ConcurrentLinkedQueue is a high-performance, non-blocking queue based on the Maged M. Michael and Michael L. Scott algorithm for lock-free FIFO queues.

Source Code #

View Source on GitHub

Mechanism: The “Lock-Free” Node Algorithm #

In a ConcurrentLinkedQueue, threads do not use a ReentrantLock. Instead, they use atomic CAS (Compare-And-Swap) operations on the head, tail, and next pointers to update the queue. This is a crucial difference from BlockingQueue implementations: it never blocks.

// In ConcurrentLinkedQueue, these never block
queue.offer(e); // Always succeeds (returns true)
queue.poll();   // Returns null if empty (never blocks)

The algorithm is complex because it allows the tail pointer to be “lazy”—it doesn’t always point to the actual last node.
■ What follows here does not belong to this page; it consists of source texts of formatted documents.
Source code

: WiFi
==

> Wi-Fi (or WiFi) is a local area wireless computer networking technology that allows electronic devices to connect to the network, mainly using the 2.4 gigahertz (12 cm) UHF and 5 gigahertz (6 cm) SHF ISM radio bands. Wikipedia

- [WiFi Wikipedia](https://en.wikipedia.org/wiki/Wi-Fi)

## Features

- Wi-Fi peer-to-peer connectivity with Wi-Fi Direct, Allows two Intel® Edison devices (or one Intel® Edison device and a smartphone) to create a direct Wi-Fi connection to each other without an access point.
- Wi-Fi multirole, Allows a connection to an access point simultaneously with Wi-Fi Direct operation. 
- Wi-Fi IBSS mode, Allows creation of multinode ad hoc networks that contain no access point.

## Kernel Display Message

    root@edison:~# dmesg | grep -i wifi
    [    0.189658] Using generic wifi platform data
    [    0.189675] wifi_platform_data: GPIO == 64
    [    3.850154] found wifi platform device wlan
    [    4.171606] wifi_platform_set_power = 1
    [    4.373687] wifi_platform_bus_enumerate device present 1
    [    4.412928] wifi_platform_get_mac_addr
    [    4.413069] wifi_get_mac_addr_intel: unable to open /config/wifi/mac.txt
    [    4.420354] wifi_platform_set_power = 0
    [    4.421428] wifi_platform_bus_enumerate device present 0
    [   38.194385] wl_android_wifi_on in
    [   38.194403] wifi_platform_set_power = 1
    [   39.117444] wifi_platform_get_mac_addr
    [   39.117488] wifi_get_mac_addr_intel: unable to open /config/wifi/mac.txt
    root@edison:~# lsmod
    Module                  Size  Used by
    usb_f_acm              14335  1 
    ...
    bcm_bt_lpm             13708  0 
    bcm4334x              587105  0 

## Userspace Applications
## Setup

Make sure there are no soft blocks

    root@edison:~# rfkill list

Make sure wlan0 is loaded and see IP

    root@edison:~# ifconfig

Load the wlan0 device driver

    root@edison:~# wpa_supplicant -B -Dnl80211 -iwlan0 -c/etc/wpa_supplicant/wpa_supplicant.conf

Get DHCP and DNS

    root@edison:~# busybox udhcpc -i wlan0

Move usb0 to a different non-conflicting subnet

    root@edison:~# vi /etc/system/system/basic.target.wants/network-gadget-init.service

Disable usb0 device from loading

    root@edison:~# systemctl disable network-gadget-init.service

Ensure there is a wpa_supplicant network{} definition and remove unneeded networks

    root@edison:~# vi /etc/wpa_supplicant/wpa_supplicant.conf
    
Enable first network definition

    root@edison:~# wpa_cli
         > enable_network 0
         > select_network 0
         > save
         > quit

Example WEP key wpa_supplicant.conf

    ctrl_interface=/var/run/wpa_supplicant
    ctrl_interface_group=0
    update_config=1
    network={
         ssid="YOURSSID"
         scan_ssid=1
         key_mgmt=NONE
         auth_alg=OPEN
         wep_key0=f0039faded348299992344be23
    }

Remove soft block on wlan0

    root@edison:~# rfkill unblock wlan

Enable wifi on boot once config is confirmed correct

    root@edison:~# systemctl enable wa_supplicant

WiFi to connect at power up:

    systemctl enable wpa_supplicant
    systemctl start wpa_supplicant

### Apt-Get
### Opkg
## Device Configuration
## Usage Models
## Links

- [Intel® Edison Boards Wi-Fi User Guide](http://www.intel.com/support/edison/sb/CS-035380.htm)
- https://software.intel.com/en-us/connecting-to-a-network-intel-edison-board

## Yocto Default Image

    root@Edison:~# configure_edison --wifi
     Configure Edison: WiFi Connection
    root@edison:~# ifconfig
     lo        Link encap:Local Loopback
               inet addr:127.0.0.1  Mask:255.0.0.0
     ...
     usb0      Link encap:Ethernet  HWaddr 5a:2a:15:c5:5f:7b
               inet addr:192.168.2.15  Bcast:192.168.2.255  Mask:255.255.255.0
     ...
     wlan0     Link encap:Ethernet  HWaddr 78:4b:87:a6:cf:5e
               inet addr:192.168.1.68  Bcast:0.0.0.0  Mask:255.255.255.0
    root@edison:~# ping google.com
It only updates the tail after several insertions, which reduces contention on the tail pointer itself.

Canonical Usage #

When to use: Use ConcurrentLinkedQueue when you have many threads performing high-frequency insertions and removals and you don’t need to block if the queue is empty. It is ideal for “sharing” work among threads when you can afford to poll and retry.

Common Patterns:

  • Work Sharing: In systems where a producer is much faster than consumers and can afford to “dump” work into a high-speed, non-blocking queue.
  • Unordered Processing: It is excellent for “worker thread” pools that check for new work and proceed if it’s available.
// Unbounded non-blocking queue
Queue<Integer> work = new ConcurrentLinkedQueue<>();

// Fast put (never blocks)
work.offer(5);

// Fast take (returns null if empty, never blocks)
Integer item = work.poll();
if (item != null) {
    process(item);
}

Performance Trade-offs #

  • Pros: Outstanding scalability on multi-core systems. No thread suspension or context switching due to locking.
  • Cons: size() is an O(n) operation (linear scan). Every insertion allocates a Node. It cannot block, so if you need a consumer to wait for work, you must implement the waiting logic manually (e.g., polling or using a Semaphore).